To refresh your memories, Amendment 69 (couldn’t they come up with another number?), also called “ColoradoCare”, was an attempt to create a single-payer system in the Rockies.

My previous three posts, “Colorado Gets Real on Workers’ Comp and Health Care”, “Colorado “Single Payer” in Health Care Industry’s Sights”, and “A Little Disruption is a Good Thing” outlined the plan for single-payer, the opposition to single-payer from the health care industry, and how it would be a good thing to have some disruption, especially in workers’ comp.

My writing on the subject also got the notice of a fellow writer, Katie Kuehner-Hebert, of Workers Comp Forum, a sister publication of Risk & Insurance magazine. Her article discussed whether the proposed amendment would be helpful or harmful for workers’ comp payers.

Last month, the voters in Colorado defeated the measure by a wide margin. On election night, at 8:30 p.m., with nearly 1.8 million votes counted across the state, the amendment was trailing 79.6% to 20.4%. Vote totals at 7 a.m., the next morning, with 86 percent of the vote counted, the measure continued trailing at roughly the same percentage or 1,833,879 to 467,424.

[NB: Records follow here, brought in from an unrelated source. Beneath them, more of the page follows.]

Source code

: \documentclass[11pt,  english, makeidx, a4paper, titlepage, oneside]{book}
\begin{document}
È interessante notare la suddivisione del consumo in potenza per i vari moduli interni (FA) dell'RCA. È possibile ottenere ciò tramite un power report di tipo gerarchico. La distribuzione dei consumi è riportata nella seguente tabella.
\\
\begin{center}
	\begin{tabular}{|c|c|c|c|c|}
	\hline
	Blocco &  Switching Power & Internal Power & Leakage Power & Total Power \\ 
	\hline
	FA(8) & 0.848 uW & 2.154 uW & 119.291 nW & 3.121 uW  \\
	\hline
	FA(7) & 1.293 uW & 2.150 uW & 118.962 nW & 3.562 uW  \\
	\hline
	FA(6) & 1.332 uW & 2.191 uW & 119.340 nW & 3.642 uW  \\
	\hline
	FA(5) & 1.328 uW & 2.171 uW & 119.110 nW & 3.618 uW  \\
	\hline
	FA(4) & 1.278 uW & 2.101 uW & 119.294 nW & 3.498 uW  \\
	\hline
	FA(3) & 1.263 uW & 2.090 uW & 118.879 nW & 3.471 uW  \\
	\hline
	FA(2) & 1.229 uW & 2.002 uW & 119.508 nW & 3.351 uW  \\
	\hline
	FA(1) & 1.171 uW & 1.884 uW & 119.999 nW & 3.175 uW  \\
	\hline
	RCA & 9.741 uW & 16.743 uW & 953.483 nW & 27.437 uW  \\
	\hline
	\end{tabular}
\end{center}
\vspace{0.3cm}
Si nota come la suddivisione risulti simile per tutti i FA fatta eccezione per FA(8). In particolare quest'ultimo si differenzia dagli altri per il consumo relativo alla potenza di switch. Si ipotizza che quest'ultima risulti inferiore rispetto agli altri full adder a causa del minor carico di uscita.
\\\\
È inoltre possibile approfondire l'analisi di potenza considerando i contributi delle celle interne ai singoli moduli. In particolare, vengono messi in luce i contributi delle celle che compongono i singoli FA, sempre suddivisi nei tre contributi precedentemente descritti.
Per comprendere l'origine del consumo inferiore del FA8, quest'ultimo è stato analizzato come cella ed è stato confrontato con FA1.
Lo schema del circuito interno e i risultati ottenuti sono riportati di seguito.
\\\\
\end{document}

As reported in the Denver Post by John Ingold, throughout the campaign, the measure had polled better with Democrats than Republicans, and even in left-leaning Denver, the amendment lost by 2-to-1.

What does the defeat of the single-payer measure mean for the future of health care and possibly workers’ comp?

It means that until there is a nation-wide push for single-payer, state-specific measures such as Amendment 69 will either go down to defeat, or be scraped altogether, as happened in Bernie Sanders’ home state of Vermont. Amendment 69 was an attempt to get there, but as I followed up some weeks later, it was targeted by the health care industry, and never had a chance.

That brings me to my next topic. The recent political campaign that witnessed a misogynistic, egomaniacal, sexist, racist, Corporatist/Fascist bully and demagogue elected president, and a Congress of like-minded semi-demagogues.

Now this capitalist clown is appointing men to his cabinet who stand in opposition to many things the American people believe in, and one man, Representative Tom Price, R-GA , an ardent opponent of the ACA, is to be Secretary of the Department of Health and Human Services, the department which oversees the Centers for Medicare and Medicaid Services (CMS), who makes the rules for the health care law and the other medical insurance programs of the government.

Folks, that’s like putting the fox in charge of the hen house. Sooner or later, the chickens are going to be devoured, except it won’t be dead chickens lying around, but millions of Americans who will lose their health care newly won, and who may die because of it.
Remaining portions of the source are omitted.